=== REQUIREMENT ===
Across the entries that follow, how many lines have the word "axios" in them? Give only the number.

START PROVIDED DATA

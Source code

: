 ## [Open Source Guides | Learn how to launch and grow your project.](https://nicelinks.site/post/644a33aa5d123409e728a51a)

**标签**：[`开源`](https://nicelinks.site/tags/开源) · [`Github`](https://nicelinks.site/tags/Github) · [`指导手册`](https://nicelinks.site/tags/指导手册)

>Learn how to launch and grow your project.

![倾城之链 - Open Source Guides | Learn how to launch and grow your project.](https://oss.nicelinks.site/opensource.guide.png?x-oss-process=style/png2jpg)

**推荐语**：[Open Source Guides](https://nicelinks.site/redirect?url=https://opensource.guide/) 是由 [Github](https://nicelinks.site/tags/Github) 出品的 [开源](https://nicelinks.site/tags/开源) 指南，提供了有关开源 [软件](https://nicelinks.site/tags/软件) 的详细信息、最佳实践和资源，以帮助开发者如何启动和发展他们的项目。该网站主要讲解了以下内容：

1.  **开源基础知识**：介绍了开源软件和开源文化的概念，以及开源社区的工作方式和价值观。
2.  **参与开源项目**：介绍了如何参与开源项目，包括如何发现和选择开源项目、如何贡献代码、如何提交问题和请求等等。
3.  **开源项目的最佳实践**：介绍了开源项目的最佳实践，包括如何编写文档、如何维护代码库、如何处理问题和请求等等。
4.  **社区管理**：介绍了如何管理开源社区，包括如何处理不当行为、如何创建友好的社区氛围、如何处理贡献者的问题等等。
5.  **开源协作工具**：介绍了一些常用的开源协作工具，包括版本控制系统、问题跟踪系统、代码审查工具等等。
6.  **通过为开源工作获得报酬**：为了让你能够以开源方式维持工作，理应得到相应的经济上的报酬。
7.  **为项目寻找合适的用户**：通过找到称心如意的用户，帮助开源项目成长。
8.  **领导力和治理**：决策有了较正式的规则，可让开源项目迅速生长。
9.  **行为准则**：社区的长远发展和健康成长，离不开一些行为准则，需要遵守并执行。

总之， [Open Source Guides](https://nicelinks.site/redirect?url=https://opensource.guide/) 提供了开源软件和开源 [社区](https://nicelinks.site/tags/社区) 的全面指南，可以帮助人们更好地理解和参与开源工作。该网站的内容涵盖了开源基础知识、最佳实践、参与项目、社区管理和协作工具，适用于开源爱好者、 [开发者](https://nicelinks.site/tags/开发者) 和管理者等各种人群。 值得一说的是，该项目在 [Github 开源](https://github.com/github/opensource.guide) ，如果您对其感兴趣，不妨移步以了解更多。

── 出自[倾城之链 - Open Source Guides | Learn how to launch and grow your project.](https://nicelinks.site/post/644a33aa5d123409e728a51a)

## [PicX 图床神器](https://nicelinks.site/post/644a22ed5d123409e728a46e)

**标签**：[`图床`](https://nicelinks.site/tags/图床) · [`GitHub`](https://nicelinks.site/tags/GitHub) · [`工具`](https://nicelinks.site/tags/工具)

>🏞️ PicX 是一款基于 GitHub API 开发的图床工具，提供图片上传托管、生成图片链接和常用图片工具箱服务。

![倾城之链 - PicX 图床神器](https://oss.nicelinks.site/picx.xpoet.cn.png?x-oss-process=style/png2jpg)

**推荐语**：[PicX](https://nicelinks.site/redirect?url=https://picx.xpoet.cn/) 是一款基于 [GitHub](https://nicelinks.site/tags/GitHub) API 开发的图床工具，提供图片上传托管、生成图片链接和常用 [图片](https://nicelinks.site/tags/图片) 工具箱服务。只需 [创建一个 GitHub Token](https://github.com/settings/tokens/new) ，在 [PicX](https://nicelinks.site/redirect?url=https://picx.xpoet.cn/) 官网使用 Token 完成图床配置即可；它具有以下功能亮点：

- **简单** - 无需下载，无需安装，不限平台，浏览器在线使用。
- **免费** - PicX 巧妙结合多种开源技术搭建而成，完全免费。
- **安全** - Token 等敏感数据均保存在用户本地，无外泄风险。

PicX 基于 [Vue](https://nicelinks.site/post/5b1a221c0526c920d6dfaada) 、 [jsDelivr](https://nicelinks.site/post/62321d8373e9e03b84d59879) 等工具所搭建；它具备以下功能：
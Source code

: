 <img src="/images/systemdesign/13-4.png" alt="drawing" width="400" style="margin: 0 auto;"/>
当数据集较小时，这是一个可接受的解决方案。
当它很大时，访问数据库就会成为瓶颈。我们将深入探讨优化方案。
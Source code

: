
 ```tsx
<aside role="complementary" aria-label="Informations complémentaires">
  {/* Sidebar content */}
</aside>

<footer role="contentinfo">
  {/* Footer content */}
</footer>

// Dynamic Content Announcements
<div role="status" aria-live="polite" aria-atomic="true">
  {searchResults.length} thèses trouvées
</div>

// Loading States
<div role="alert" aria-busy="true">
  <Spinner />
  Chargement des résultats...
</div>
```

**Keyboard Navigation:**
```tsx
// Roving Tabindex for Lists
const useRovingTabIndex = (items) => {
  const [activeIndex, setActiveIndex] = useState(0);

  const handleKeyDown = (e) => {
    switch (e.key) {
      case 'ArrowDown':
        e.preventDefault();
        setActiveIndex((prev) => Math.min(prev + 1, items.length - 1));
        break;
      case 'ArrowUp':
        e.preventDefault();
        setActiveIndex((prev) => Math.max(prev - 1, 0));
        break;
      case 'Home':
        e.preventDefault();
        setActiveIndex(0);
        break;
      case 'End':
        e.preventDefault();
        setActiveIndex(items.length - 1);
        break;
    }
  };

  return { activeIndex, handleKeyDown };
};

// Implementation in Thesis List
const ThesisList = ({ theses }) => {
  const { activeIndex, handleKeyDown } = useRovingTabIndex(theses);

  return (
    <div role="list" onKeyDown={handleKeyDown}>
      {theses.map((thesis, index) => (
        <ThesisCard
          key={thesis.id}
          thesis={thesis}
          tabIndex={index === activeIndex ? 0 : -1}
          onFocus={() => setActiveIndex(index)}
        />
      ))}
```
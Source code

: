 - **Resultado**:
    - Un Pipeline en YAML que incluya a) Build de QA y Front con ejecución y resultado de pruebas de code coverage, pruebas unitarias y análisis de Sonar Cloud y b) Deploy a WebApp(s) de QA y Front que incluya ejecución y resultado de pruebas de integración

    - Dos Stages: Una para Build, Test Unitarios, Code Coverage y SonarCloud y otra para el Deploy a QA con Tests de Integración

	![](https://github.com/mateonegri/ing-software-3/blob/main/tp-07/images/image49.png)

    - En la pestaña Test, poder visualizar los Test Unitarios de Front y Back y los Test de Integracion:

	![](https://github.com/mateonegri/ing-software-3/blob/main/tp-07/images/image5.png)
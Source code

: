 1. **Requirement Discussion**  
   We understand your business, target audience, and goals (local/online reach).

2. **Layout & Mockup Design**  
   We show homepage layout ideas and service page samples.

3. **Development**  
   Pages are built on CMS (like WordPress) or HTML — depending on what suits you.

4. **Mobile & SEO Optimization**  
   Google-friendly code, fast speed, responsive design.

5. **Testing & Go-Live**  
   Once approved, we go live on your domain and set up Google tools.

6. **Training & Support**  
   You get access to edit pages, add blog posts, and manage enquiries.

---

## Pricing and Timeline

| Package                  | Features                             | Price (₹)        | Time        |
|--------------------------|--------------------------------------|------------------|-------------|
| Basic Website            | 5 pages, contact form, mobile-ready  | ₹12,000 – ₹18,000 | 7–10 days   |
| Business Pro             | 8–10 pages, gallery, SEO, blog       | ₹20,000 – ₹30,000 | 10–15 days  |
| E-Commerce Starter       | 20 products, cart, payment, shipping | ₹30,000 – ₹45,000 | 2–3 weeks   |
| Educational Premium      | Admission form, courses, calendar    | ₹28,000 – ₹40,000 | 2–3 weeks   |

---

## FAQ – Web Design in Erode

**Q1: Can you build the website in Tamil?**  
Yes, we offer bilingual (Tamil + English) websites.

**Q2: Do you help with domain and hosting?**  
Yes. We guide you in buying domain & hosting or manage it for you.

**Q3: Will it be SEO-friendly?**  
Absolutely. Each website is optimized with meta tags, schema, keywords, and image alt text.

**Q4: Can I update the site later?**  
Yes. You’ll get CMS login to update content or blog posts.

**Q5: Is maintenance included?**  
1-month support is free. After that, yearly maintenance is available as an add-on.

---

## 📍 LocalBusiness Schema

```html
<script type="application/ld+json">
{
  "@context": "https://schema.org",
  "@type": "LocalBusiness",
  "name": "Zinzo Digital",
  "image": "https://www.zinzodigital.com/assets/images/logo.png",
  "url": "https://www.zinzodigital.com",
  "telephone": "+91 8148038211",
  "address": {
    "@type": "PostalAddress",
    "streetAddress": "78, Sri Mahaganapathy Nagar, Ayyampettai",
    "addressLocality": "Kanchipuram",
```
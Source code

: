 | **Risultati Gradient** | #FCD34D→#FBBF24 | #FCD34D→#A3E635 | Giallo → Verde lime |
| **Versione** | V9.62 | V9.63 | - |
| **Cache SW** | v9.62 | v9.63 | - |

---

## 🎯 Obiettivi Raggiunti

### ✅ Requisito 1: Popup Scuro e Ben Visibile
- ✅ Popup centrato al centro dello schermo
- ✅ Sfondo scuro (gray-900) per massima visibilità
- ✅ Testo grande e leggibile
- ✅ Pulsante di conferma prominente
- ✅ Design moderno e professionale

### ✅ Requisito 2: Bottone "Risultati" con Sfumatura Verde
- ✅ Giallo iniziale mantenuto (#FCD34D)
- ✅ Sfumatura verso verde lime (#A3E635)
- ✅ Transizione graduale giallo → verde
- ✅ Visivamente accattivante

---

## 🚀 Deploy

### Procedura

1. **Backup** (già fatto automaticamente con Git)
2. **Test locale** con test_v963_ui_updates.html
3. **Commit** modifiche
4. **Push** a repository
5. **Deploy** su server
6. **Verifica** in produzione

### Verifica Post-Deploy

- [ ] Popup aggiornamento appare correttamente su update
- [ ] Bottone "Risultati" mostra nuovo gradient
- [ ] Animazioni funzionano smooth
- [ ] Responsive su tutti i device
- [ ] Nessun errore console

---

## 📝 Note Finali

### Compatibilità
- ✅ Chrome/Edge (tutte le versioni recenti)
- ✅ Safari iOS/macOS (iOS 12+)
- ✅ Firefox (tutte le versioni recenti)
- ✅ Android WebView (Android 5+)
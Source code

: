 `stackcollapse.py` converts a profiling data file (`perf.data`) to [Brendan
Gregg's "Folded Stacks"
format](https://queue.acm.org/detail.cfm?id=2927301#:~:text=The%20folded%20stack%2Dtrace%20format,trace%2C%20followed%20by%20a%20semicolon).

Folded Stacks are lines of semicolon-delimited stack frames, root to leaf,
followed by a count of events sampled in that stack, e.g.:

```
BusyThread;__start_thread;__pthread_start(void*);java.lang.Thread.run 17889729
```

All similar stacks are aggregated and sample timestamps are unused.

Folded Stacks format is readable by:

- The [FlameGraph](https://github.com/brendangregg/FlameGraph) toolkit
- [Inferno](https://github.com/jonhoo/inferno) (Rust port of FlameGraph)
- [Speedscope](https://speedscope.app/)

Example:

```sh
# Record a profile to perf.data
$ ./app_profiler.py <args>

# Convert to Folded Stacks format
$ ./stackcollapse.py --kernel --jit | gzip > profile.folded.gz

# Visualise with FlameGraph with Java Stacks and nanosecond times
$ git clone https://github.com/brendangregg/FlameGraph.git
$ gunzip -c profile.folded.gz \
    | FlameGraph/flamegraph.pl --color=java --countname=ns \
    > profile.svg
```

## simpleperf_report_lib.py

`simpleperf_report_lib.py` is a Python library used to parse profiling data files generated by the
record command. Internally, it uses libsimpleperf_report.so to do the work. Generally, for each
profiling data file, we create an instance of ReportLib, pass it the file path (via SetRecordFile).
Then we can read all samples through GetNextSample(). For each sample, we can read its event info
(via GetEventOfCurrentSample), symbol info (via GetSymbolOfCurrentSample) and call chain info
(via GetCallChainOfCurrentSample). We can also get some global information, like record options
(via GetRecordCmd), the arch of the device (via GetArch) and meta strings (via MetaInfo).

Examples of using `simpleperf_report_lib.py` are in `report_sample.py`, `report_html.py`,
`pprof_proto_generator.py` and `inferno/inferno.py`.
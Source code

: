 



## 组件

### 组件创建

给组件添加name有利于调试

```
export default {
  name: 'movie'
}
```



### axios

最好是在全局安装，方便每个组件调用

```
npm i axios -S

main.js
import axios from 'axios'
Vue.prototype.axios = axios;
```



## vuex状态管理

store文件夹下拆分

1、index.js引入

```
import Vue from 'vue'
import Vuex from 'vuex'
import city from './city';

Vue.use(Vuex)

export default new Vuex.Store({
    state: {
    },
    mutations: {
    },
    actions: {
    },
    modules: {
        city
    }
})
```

END PROVIDED DATA

=== RESPONSE TO THIS TASK ===
4